# Movie Recommendation System

## Introduction
In this modern world recommendation systems are everywhere, whether you shop online on Amazon or watch a movie on Netflix or read an article on Medium. Recommendation systems are constantly working to bring up the items that a user is most likely to like. Simply put, recommendation system is a program that predicts the rating of a user towards/for an item.  

Recommending a movie to a user is a challenging task as there is a lot more information available about the movie like the genre, actors, language etc. as well as user behaviour patterns and clicks for example whether user watched the trailer, clicked on the movie as well as ratings user gave to that movie.   

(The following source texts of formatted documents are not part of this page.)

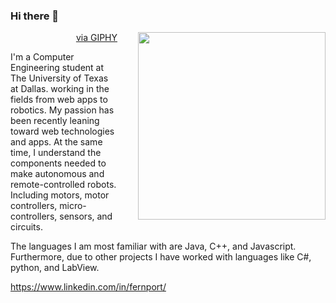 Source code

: ### Hi there 👋

<img src="https://media1.giphy.com/media/2xu5zpSV3oqKcCSZ49/giphy.gif?cid=790b7611610ebe80d1fa1d1f5d5a4e9abc2c8522d631b570&rid=giphy.gif&ct=g" height="300px" align="right" style="padding-left:30px"></img>
<p align="right"><a href="https://giphy.com/gifs/art-pixel-8bit-2xu5zpSV3oqKcCSZ49">via GIPHY</a></p>

I'm a Computer Engineering student at The University of Texas at Dallas. working in the fields from web apps to robotics. My passion has been recently leaning toward web technologies and apps. At the same time, I understand the components needed to make autonomous and remote-controlled robots. Including motors, motor controllers, micro-controllers, sensors, and circuits.

The languages I am most familiar with are Java, C++, and Javascript. Furthermore, due to other projects I have worked with languages like C#, python, and LabView.

https://www.linkedin.com/in/fernport/


<!-- You can find more links here
https://linktr.ee/Fernando4242 -->

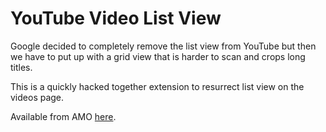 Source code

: # YouTube Video List View

Google decided to completely remove the list view from YouTube but then we have to put up with a grid view that is harder to scan and crops long titles.

This is a quickly hacked together extension to resurrect list view on the videos page.

Available from AMO [here](https://addons.mozilla.org/en-GB/developers/addon/e4b1df25367c44dabe36).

## Recommendation System Techniques
### I Content Based Filtering
It is a technique where the recommendation is based on the data about the item. The algorithm recommends the items that are similar in characteristic to the items user liked in the past. For example, if the user like Spider man 1 movie then this recommendation system recommends Spider man 2 as it has the same genre and star cast. 

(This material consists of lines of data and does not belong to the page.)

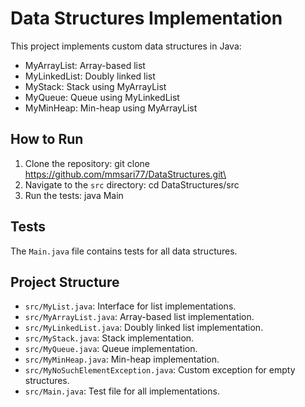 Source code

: # Data Structures Implementation

This project implements custom data structures in Java:
- MyArrayList: Array-based list
- MyLinkedList: Doubly linked list
- MyStack: Stack using MyArrayList
- MyQueue: Queue using MyLinkedList
- MyMinHeap: Min-heap using MyArrayList

## How to Run
1. Clone the repository: git clone https://github.com/mmsari77/DataStructures.git\
2. Navigate to the `src` directory: cd DataStructures/src
3. Run the tests: java Main


## Tests
The `Main.java` file contains tests for all data structures.

## Project Structure
- `src/MyList.java`: Interface for list implementations.
- `src/MyArrayList.java`: Array-based list implementation.
- `src/MyLinkedList.java`: Doubly linked list implementation.
- `src/MyStack.java`: Stack implementation.
- `src/MyQueue.java`: Queue implementation.
- `src/MyMinHeap.java`: Min-heap implementation.
- `src/MyNoSuchElementException.java`: Custom exception for empty structures.
- `src/Main.java`: Test file for all implementations.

### II Collaborative Filtering
It is an approach where recommendation is based on user's behaviour and comparing and contrasting it with other users behaviour. The history of all users plays an important role in this technique. The algorithm works by searching a large group of users data and finding a small number of users whose choice matches well with the particular user. **Collaborative Filtering** is the most popular recommendation techniques used by Amazon, Netflix and YouTube 

There are 2 types of collaborative filtering 
#### a. User-based  Collaborative Filtering
The basic concept here is to find other users that have similar preference pattern for the user say A and then recommending user A items that other similar users liked but its not viewed by user A. This is done by creating a matrix of items user has rated/clicked/liked and then generating similarity score between users and then recommending items  
For example, if user A liked Batman Begins, Justice League and Thor and user B likes Batman Begins, Justice League and Avengers then they have similar interests. We can then recommend Thor to user B and Avengers to user A.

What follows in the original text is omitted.